#### Task directions:
Where the data below has the string "跨境电商目光汇于韩国", return the whole line.

(Data for review)

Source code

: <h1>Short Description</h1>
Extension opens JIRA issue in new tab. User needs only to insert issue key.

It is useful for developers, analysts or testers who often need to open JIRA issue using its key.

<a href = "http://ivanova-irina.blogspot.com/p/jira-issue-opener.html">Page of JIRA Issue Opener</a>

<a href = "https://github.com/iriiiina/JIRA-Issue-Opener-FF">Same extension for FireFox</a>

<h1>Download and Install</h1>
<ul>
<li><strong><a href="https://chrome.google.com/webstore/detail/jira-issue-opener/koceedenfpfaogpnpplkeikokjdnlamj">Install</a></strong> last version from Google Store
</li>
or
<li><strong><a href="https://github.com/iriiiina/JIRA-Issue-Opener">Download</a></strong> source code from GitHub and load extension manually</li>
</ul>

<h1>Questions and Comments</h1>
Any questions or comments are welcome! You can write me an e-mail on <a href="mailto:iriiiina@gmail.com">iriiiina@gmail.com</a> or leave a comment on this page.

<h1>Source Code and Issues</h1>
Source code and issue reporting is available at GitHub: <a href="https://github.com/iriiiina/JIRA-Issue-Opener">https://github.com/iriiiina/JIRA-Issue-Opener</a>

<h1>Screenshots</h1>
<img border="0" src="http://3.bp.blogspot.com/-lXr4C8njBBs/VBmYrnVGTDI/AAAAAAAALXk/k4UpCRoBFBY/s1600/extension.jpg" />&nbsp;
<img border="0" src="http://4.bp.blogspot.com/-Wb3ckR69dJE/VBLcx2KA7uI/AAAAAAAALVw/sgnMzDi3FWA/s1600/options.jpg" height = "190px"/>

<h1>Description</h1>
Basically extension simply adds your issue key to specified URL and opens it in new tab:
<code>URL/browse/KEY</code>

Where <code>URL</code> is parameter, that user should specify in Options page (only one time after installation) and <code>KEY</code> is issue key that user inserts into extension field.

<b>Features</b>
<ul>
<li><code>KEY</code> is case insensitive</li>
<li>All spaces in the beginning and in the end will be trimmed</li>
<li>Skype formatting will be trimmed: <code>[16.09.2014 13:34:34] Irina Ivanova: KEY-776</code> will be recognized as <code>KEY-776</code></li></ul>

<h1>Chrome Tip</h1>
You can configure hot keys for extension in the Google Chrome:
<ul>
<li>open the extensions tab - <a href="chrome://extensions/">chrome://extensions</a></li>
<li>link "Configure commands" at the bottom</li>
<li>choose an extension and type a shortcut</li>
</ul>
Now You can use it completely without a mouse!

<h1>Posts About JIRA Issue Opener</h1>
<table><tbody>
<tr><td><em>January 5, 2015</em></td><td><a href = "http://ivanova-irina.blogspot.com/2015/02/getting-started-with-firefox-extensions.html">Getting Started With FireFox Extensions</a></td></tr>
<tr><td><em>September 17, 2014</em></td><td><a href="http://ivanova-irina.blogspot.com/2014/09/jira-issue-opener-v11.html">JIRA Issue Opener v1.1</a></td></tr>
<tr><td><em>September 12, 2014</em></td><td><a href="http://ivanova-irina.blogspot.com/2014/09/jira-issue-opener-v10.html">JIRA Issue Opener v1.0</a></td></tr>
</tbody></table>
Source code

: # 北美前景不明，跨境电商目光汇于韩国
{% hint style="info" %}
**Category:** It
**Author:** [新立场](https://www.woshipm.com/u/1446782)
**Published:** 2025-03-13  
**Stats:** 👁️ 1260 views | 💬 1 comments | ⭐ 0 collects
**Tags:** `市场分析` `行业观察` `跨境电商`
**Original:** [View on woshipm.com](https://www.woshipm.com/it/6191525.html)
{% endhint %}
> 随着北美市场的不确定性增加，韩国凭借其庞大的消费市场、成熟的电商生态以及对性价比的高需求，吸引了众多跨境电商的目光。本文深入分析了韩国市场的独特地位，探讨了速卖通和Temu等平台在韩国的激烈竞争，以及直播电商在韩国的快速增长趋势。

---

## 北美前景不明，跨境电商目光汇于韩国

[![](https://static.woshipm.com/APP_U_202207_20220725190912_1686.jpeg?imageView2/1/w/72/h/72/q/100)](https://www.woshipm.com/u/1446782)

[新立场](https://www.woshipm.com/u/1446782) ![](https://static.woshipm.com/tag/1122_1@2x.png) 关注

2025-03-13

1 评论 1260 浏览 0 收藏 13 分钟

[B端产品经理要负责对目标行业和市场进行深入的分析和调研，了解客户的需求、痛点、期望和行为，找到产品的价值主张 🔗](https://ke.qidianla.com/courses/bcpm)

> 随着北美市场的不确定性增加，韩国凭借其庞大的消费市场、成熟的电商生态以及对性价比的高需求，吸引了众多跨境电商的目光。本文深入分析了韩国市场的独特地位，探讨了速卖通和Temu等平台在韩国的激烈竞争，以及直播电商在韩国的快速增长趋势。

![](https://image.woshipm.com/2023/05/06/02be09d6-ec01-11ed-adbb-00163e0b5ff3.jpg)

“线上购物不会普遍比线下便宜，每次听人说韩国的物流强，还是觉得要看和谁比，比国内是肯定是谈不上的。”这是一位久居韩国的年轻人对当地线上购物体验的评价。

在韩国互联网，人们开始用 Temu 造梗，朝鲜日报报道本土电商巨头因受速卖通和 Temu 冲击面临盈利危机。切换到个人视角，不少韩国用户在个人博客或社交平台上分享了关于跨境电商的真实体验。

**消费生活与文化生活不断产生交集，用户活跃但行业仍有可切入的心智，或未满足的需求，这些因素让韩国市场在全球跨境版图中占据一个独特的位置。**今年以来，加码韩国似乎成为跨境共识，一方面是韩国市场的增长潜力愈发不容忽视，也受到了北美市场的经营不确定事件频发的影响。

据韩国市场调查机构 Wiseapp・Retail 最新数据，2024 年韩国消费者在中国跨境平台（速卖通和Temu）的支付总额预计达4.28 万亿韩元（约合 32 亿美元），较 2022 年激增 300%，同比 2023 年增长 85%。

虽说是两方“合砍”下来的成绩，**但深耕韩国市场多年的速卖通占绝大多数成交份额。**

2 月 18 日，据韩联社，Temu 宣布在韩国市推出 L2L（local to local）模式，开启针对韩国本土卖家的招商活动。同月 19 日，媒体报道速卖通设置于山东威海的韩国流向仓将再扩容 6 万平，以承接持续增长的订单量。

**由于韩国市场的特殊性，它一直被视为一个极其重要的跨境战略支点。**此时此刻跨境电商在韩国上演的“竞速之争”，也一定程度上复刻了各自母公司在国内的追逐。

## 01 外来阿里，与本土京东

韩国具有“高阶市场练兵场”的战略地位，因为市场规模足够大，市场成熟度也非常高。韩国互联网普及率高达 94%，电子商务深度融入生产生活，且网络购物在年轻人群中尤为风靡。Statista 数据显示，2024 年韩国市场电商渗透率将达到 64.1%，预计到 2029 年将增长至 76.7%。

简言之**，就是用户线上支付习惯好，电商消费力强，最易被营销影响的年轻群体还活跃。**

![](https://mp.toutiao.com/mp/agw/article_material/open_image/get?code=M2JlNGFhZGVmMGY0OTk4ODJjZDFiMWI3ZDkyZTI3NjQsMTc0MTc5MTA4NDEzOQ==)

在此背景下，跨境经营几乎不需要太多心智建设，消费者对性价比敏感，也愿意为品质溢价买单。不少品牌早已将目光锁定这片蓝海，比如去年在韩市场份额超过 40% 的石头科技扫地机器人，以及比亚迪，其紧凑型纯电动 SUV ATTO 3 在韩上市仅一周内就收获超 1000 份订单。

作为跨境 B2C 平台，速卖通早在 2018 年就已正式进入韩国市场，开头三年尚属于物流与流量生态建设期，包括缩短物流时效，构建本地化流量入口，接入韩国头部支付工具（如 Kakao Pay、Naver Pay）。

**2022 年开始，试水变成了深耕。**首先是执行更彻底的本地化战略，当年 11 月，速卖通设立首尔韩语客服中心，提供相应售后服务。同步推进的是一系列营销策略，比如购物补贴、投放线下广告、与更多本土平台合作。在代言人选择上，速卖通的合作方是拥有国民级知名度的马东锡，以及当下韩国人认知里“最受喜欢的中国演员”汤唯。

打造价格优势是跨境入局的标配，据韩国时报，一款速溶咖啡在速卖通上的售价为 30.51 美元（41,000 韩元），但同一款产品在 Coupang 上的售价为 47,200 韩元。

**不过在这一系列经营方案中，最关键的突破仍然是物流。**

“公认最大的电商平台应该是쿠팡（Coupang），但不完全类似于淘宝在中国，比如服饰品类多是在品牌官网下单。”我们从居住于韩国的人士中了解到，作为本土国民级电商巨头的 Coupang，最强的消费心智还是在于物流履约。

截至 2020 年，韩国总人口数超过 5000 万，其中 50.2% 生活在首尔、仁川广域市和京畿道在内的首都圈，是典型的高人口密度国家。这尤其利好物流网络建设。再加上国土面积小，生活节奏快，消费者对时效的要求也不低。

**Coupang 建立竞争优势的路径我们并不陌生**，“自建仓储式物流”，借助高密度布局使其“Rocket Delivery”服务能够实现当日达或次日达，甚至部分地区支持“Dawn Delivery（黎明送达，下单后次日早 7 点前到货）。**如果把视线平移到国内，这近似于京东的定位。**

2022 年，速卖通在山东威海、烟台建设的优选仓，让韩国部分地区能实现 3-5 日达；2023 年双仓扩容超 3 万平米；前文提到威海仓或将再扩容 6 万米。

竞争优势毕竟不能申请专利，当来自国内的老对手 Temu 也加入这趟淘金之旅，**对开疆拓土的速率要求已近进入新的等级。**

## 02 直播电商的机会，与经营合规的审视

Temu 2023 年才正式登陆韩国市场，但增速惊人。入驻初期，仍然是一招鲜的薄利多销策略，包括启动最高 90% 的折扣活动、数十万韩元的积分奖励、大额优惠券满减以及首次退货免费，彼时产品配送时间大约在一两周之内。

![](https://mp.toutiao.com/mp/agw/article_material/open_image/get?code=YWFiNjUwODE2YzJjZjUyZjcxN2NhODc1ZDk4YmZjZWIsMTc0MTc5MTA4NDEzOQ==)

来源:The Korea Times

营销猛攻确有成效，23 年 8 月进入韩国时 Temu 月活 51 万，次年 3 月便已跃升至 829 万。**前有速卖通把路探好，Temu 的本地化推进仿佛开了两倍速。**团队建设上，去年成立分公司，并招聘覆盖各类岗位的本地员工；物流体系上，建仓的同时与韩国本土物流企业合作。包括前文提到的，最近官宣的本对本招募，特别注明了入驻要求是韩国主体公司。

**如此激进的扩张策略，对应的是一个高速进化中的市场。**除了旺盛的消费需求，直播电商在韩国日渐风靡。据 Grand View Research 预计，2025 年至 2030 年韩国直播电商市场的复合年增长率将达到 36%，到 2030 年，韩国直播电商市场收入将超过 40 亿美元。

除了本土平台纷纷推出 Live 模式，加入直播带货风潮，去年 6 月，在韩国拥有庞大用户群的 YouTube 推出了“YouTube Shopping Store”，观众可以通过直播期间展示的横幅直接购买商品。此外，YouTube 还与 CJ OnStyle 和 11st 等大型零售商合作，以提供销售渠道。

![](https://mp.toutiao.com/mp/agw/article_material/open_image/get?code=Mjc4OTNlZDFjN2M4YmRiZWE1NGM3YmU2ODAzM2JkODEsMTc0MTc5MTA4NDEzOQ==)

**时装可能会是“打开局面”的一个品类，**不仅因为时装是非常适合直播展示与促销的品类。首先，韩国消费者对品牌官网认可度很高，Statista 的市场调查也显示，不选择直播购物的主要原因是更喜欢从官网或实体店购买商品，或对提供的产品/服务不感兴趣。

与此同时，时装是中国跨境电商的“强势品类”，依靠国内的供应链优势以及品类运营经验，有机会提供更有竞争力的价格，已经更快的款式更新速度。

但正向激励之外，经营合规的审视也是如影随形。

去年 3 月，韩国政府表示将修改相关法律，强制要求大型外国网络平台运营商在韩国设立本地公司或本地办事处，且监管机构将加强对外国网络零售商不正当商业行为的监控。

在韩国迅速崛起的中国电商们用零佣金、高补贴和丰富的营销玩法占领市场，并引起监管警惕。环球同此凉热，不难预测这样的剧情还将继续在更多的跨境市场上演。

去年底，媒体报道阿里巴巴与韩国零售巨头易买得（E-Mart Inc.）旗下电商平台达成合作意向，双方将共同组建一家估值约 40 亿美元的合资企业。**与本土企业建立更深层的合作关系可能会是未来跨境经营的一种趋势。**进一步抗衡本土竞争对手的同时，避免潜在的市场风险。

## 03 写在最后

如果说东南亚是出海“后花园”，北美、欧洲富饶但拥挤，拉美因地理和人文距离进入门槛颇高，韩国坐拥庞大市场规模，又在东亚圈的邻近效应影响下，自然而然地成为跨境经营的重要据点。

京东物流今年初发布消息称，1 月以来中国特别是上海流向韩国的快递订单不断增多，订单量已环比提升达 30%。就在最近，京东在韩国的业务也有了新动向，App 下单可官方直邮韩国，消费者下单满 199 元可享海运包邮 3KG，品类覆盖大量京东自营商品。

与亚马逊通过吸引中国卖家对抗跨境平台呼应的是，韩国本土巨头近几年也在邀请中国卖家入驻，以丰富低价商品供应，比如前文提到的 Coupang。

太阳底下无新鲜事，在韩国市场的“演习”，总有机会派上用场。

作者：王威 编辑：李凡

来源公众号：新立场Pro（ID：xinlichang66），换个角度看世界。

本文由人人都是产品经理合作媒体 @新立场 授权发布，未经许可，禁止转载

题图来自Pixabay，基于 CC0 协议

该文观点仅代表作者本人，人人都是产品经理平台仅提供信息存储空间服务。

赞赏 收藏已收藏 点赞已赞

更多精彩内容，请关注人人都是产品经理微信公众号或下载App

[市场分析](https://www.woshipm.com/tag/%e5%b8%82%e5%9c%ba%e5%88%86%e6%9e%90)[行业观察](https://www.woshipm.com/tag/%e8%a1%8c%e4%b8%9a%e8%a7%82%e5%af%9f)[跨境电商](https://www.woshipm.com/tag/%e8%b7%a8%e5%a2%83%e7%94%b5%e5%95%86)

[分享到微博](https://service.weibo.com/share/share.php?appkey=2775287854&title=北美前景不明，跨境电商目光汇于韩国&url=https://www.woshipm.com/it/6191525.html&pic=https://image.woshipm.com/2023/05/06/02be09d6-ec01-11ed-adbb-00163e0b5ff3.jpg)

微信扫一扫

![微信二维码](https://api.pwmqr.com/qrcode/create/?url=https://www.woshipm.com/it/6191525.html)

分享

(End Data for review)

#### Finished exercise:
: # 北美前景不明，跨境电商目光汇于韩国
## 北美前景不明，跨境电商目光汇于韩国
[分享到微博](https://service.weibo.com/share/share.php?appkey=2775287854&title=北美前景不明，跨境电商目光汇于韩国&url=https://www.woshipm.com/it/6191525.html&pic=https://image.woshipm.com/2023/05/06/02be09d6-ec01-11ed-adbb-00163e0b5ff3.jpg)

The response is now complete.